Assignment: Which lines in the records below hold the word "begin"? Copy each of them.
═══ Material to process ═══
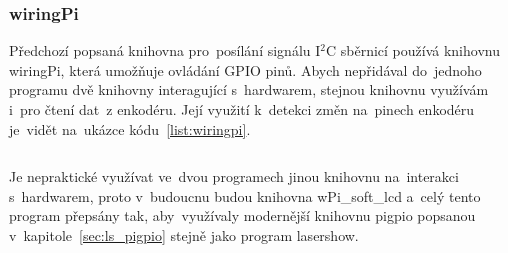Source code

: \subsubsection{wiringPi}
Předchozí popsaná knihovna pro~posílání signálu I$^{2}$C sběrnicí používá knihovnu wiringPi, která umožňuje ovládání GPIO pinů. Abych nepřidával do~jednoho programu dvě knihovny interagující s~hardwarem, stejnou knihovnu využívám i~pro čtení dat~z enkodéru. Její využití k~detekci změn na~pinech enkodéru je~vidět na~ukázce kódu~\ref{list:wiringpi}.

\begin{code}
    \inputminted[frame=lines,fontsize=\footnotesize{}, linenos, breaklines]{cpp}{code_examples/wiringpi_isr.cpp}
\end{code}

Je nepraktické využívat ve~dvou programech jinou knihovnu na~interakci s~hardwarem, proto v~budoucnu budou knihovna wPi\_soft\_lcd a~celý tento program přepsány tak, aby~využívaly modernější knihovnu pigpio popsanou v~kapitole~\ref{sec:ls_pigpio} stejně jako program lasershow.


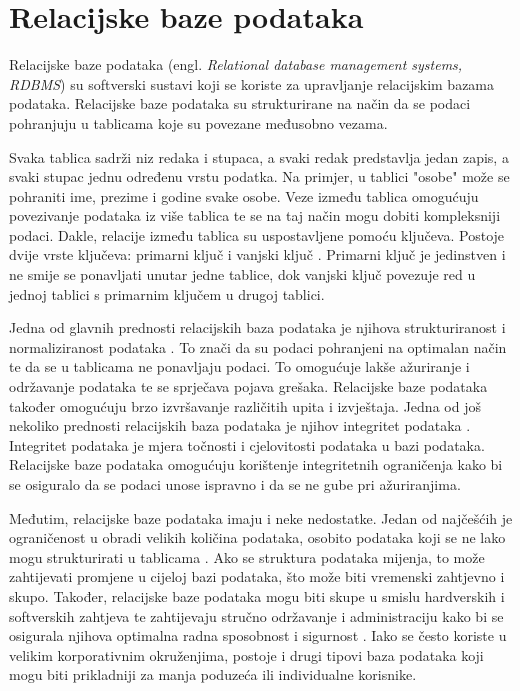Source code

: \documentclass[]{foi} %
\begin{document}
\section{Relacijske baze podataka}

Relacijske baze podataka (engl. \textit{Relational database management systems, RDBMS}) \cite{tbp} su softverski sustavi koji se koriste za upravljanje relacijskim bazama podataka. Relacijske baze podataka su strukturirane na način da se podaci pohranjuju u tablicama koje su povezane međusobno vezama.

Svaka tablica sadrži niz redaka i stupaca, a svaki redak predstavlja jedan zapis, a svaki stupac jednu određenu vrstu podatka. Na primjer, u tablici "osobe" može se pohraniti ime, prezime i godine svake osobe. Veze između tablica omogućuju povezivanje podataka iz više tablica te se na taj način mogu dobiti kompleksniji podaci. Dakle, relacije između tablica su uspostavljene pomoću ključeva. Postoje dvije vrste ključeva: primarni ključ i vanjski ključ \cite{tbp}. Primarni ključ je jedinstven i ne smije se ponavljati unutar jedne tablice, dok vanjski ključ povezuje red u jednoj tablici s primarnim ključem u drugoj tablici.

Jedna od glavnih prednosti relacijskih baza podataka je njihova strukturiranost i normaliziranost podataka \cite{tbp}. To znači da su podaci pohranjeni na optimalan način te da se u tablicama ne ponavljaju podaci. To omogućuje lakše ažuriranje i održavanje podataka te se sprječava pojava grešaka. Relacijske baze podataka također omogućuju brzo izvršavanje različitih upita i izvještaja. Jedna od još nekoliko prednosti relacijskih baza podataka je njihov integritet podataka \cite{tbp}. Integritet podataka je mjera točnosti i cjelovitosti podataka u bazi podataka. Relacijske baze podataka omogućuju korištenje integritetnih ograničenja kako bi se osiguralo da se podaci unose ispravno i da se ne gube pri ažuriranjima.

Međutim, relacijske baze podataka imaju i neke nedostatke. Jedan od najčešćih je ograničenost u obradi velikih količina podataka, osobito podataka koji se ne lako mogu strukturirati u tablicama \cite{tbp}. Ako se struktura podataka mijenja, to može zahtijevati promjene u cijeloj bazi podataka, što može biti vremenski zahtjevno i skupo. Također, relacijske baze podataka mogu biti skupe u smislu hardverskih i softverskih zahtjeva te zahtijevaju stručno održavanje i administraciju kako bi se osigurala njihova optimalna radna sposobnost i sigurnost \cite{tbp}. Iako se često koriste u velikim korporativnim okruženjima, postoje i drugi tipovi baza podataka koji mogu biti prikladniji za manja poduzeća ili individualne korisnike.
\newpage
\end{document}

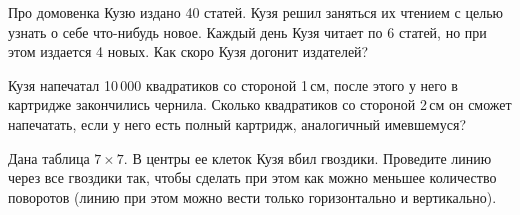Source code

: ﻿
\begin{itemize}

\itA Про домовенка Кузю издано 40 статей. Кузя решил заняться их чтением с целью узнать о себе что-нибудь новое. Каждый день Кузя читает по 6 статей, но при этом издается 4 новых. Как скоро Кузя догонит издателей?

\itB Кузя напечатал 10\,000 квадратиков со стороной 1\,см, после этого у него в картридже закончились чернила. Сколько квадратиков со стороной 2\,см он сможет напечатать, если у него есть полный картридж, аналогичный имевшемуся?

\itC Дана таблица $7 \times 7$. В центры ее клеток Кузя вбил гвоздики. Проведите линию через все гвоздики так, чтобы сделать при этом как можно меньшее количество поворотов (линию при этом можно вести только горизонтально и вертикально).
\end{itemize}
═══
Solution to this problem:
\begin{code}
\begin{document}
\begin{itemize}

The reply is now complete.